Resgatei esse par de livrinhos dum canto pouco visitado da biblioteca da minha sala. Encontrei-os dispostos a relembrar-me as dezenas de versos compostos em redondilhas maiores e menores traçadas ao gosto popular das baladas, coros, canções, cantares, cantigas, cartas e cantos, registados nas páginas amarelecidas por mais de meio século dum repouso forçado. Faltava-lhes o registo das melodias que acompanhavam essas trovas dos tempos cinzentos anteriores aos cravos de abril, mas essas sei-as eu de cor e salteado à força de tanto as cantar às ocultas e em liberdade. As palavras musicadas do José Afonso são indeléveis, quem as ouve uma só vez fixa-as logo para sempre, de pouco valendo os silêncios impostos de então e os continuados de agora das rádios e das televisões.
No dia em que o grande renovador do modo de cantar entre nós faria 95 anos, já não ouço como outrora nenhum dos temas gravados em vinil, fita magnética e ótica digital. O YouTube chegou e lançou pouco a pouco cassetes e discos para trás das costas, convertendo as tradicionais aparelhagens grandemente obsoletas ou perto disso. O audiovisual veio, viu e venceu, a despeito de ter perdido em muito a qualidade de leitura.
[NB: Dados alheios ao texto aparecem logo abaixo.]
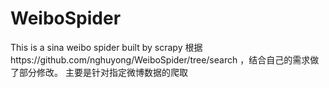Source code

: # WeiboSpider
This is a sina weibo spider built by scrapy
根据https://github.com/nghuyong/WeiboSpider/tree/search ，结合自己的需求做了部分修改。
主要是针对指定微博数据的爬取
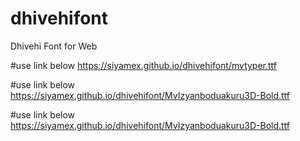 # dhivehifont
Dhivehi Font for Web

#use link below
https://siyamex.github.io/dhivehifont/mvtyper.ttf

#use link below
https://siyamex.github.io/dhivehifont/MvIzyanboduakuru3D-Bold.ttf

#use link below
https://siyamex.github.io/dhivehifont/MvIzyanboduakuru3D-Bold.ttf

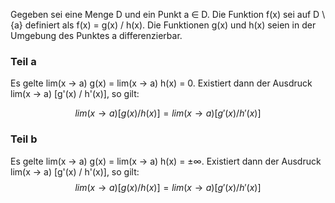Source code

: Gegeben sei eine Menge D und ein Punkt a ∈ D. Die Funktion f(x) sei auf D \ {a} definiert als f(x) = g(x) / h(x). Die Funktionen g(x) und h(x) seien in der Umgebung des Punktes a differenzierbar.

### Teil a

Es gelte lim(x → a) g(x) = lim(x → a) h(x) = 0. Existiert dann der Ausdruck lim(x → a) [g'(x) / h'(x)], so gilt:

$$lim(x → a) [g(x) / h(x)] = lim(x → a) [g'(x) / h'(x)]$$

### Teil b

Es gelte lim(x → a) g(x) = lim(x → a) h(x) = ±∞. Existiert dann der Ausdruck lim(x → a) [g'(x) / h'(x)], so gilt:
$$lim(x → a) [g(x) / h(x)] = lim(x → a) [g'(x) / h'(x)]$$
Abstraí-me desse senão e imaginei-me de novo integrado num grupo de jovens, sentados no chão dum sótão perdido do Chiado, a ouvir alguns dos mais conhecidos baladeiros da época nessa já longínqua tarde de 72/73. A voz e a guitarra de José Afonso ainda hoje me soa na memória, indiferente às muitas horas, minutos e segundos que cabem em meio século.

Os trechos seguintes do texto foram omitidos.